[[ Information shown, beginning ]]
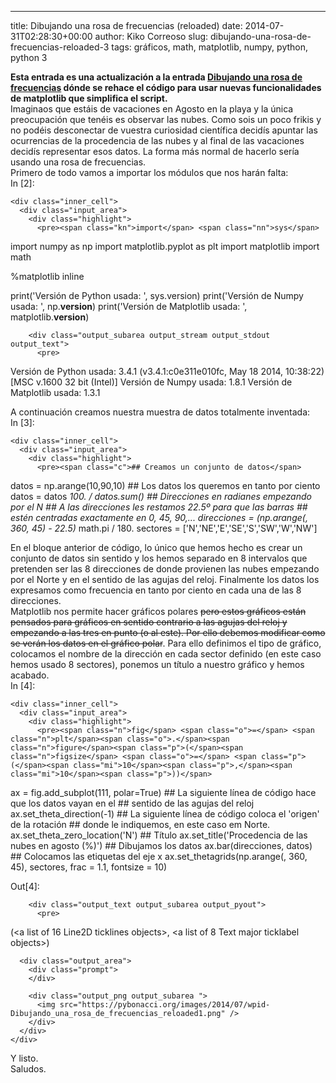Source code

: ---
title: Dibujando una rosa de frecuencias (reloaded)
date: 2014-07-31T02:28:30+00:00
author: Kiko Correoso
slug: dibujando-una-rosa-de-frecuencias-reloaded-3
tags: gráficos, math, matplotlib, numpy, python, python 3

<div class="cell border-box-sizing text_cell rendered">
  <div class="prompt input_prompt">
  </div>
  
  <div class="inner_cell">
    <div class="text_cell_render border-box-sizing rendered_html">
      <strong>Esta entrada es una actualización a la entrada <a href="https://pybonacci.org/2012/03/24/dibujando-una-rosa-de-frecuencias/">Dibujando una rosa de frecuencias</a> dónde se rehace el código para usar nuevas funcionalidades de matplotlib que simplifica el script.</strong><br /> Imaginaos que estáis de vacaciones en Agosto en la playa y la única preocupación que tenéis es observar las nubes. Como sois un poco frikis y no podéis desconectar de vuestra curiosidad científica decidís apuntar las ocurrencias de la procedencia de las nubes y al final de las vacaciones decidís representar esos datos. La forma más normal de hacerlo sería usando una rosa de frecuencias.<br /> Primero de todo vamos a importar los módulos que nos harán falta:
    </div>
  </div>
</div>

<div class="cell border-box-sizing code_cell rendered">
  <div class="input">
    <div class="prompt input_prompt">
      In&nbsp;[2]:
    </div>
    
    <div class="inner_cell">
      <div class="input_area">
        <div class="highlight">
          <pre><span class="kn">import</span> <span class="nn">sys</span>

<span class="kn">import</span> <span class="nn">numpy</span> <span class="kn">as</span> <span class="nn">np</span>
<span class="kn">import</span> <span class="nn">matplotlib.pyplot</span> <span class="kn">as</span> <span class="nn">plt</span>
<span class="kn">import</span> <span class="nn">matplotlib</span>
<span class="kn">import</span> <span class="nn">math</span>

<span class="o">%</span><span class="k">matplotlib</span> <span class="n">inline</span>

<span class="k">print</span><span class="p">(</span><span class="s">&#039;Versión de Python usada: &#039;</span><span class="p">,</span> <span class="n">sys</span><span class="o">.</span><span class="n">version</span><span class="p">)</span>
<span class="k">print</span><span class="p">(</span><span class="s">&#039;Versión de Numpy usada: &#039;</span><span class="p">,</span> <span class="n">np</span><span class="o">.</span><span class="n">__version__</span><span class="p">)</span>
<span class="k">print</span><span class="p">(</span><span class="s">&#039;Versión de Matplotlib usada: &#039;</span><span class="p">,</span> <span class="n">matplotlib</span><span class="o">.</span><span class="n">__version__</span><span class="p">)</span>
</pre>
        </div>
      </div>
    </div>
  </div>
  
  <div class="output_wrapper">
    <div class="output">
      <div class="output_area">
        <div class="prompt">
        </div>
        
        <div class="output_subarea output_stream output_stdout output_text">
          <pre>
Versión de Python usada:  3.4.1 (v3.4.1:c0e311e010fc, May 18 2014, 10:38:22) [MSC v.1600 32 bit (Intel)]
Versión de Numpy usada:  1.8.1
Versión de Matplotlib usada:  1.3.1

</pre>
        </div>
      </div>
    </div>
  </div>
</div>

<div class="cell border-box-sizing text_cell rendered">
  <div class="prompt input_prompt">
  </div>
  
  <div class="inner_cell">
    <div class="text_cell_render border-box-sizing rendered_html">
      A continuación creamos nuestra muestra de datos totalmente inventada:
    </div>
  </div>
</div>

<div class="cell border-box-sizing code_cell rendered">
  <div class="input">
    <div class="prompt input_prompt">
      In&nbsp;[3]:
    </div>
    
    <div class="inner_cell">
      <div class="input_area">
        <div class="highlight">
          <pre><span class="c">## Creamos un conjunto de datos</span>
<span class="n">datos</span> <span class="o">=</span> <span class="n">np</span><span class="o">.</span><span class="n">arange</span><span class="p">(</span><span class="mi">10</span><span class="p">,</span><span class="mi">90</span><span class="p">,</span><span class="mi">10</span><span class="p">)</span>
<span class="c">## Los datos los queremos en tanto por ciento</span>
<span class="n">datos</span> <span class="o">=</span> <span class="n">datos</span> <span class="o">*</span> <span class="mf">100.</span> <span class="o">/</span> <span class="n">datos</span><span class="o">.</span><span class="n">sum</span><span class="p">()</span>
<span class="c">## Direcciones en radianes empezando por el N</span>
<span class="c">## A las direcciones les restamos 22.5º para que las barras</span>
<span class="c">## estén centradas exactamente en 0, 45, 90,...</span>
<span class="n">direcciones</span> <span class="o">=</span> <span class="p">(</span><span class="n">np</span><span class="o">.</span><span class="n">arange</span><span class="p">(</span><span class="mi"></span><span class="p">,</span> <span class="mi">360</span><span class="p">,</span> <span class="mi">45</span><span class="p">)</span> <span class="o">-</span> <span class="mf">22.5</span><span class="p">)</span> <span class="o">*</span> <span class="n">math</span><span class="o">.</span><span class="n">pi</span> <span class="o">/</span> <span class="mf">180.</span>
<span class="n">sectores</span> <span class="o">=</span> <span class="p">[</span><span class="s">&#039;N&#039;</span><span class="p">,</span><span class="s">&#039;NE&#039;</span><span class="p">,</span><span class="s">&#039;E&#039;</span><span class="p">,</span><span class="s">&#039;SE&#039;</span><span class="p">,</span><span class="s">&#039;S&#039;</span><span class="p">,</span><span class="s">&#039;SW&#039;</span><span class="p">,</span><span class="s">&#039;W&#039;</span><span class="p">,</span><span class="s">&#039;NW&#039;</span><span class="p">]</span>
</pre>
        </div>
      </div>
    </div>
  </div>
</div>

<div class="cell border-box-sizing text_cell rendered">
  <div class="prompt input_prompt">
  </div>
  
  <div class="inner_cell">
    <div class="text_cell_render border-box-sizing rendered_html">
      En el bloque anterior de código, lo único que hemos hecho es crear un conjunto de datos sin sentido y los hemos separado en 8 intervalos que pretenden ser las 8 direcciones de donde provienen las nubes empezando por el Norte y en el sentido de las agujas del reloj. Finalmente los datos los expresamos como frecuencia en tanto por ciento en cada una de las 8 direcciones.<br /> Matplotlib nos permite hacer gráficos polares <s>pero estos gráficos están pensados para gráficos en sentido contrario a las agujas del reloj y empezando a las tres en punto (o al este). Por ello debemos modificar como se verán los datos en el gráfico polar</s>. Para ello definimos el tipo de gráfico, colocamos el nombre de la dirección en cada sector definido (en este caso hemos usado 8 sectores), ponemos un título a nuestro gráfico y hemos acabado.
    </div>
  </div>
</div>

<div class="cell border-box-sizing code_cell rendered">
  <div class="input">
    <div class="prompt input_prompt">
      In&nbsp;[4]:
    </div>
    
    <div class="inner_cell">
      <div class="input_area">
        <div class="highlight">
          <pre><span class="n">fig</span> <span class="o">=</span> <span class="n">plt</span><span class="o">.</span><span class="n">figure</span><span class="p">(</span><span class="n">figsize</span> <span class="o">=</span> <span class="p">(</span><span class="mi">10</span><span class="p">,</span><span class="mi">10</span><span class="p">))</span>
<span class="n">ax</span> <span class="o">=</span> <span class="n">fig</span><span class="o">.</span><span class="n">add_subplot</span><span class="p">(</span><span class="mi">111</span><span class="p">,</span> <span class="n">polar</span><span class="o">=</span><span class="bp">True</span><span class="p">)</span>
<span class="c">## La siguiente línea de código hace que los datos vayan en el </span>
<span class="c">## sentido de las agujas del reloj</span>
<span class="n">ax</span><span class="o">.</span><span class="n">set_theta_direction</span><span class="p">(</span><span class="o">-</span><span class="mi">1</span><span class="p">)</span>
<span class="c">## La siguiente línea de código coloca el &#039;origen&#039; de la rotación</span>
<span class="c">## donde le indiquemos, en este caso em Norte.</span>
<span class="n">ax</span><span class="o">.</span><span class="n">set_theta_zero_location</span><span class="p">(</span><span class="s">&#039;N&#039;</span><span class="p">)</span>
<span class="c">## Título</span>
<span class="n">ax</span><span class="o">.</span><span class="n">set_title</span><span class="p">(</span><span class="s">&#039;Procedencia de las nubes en agosto (%)&#039;</span><span class="p">)</span>
<span class="c">## Dibujamos los datos</span>
<span class="n">ax</span><span class="o">.</span><span class="n">bar</span><span class="p">(</span><span class="n">direcciones</span><span class="p">,</span> <span class="n">datos</span><span class="p">)</span>
<span class="c">## Colocamos las etiquetas del eje x</span>
<span class="n">ax</span><span class="o">.</span><span class="n">set_thetagrids</span><span class="p">(</span><span class="n">np</span><span class="o">.</span><span class="n">arange</span><span class="p">(</span><span class="mi"></span><span class="p">,</span> <span class="mi">360</span><span class="p">,</span> <span class="mi">45</span><span class="p">),</span> <span class="n">sectores</span><span class="p">,</span> <span class="n">frac</span> <span class="o">=</span> <span class="mf">1.1</span><span class="p">,</span> <span class="n">fontsize</span> <span class="o">=</span> <span class="mi">10</span><span class="p">)</span>
</pre>
        </div>
      </div>
    </div>
  </div>
  
  <div class="output_wrapper">
    <div class="output">
      <div class="output_area">
        <div class="prompt output_prompt">
          Out[4]:
        </div>
        
        <div class="output_text output_subarea output_pyout">
          <pre>
(&lt;a list of 16 Line2D ticklines objects&gt;,
 &lt;a list of 8 Text major ticklabel objects&gt;)
</pre>
        </div>
      </div>
      
      <div class="output_area">
        <div class="prompt">
        </div>
        
        <div class="output_png output_subarea ">
          <img src="https://pybonacci.org/images/2014/07/wpid-Dibujando_una_rosa_de_frecuencias_reloaded1.png" />
        </div>
      </div>
    </div>
  </div>
</div>

<div class="cell border-box-sizing text_cell rendered">
  <div class="prompt input_prompt">
  </div>
  
  <div class="inner_cell">
    <div class="text_cell_render border-box-sizing rendered_html">
      Y listo.<br /> Saludos.
    </div>
  </div>
</div>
[[ Information shown, end ]]
## Exercise objective:
In the entries above, find each line containing the string "siguiente" and copy it.

## Response to the exercise:
<span class="c">## La siguiente línea de código hace que los datos vayan en el </span>
<span class="c">## La siguiente línea de código coloca el &#039;origen&#039; de la rotación</span>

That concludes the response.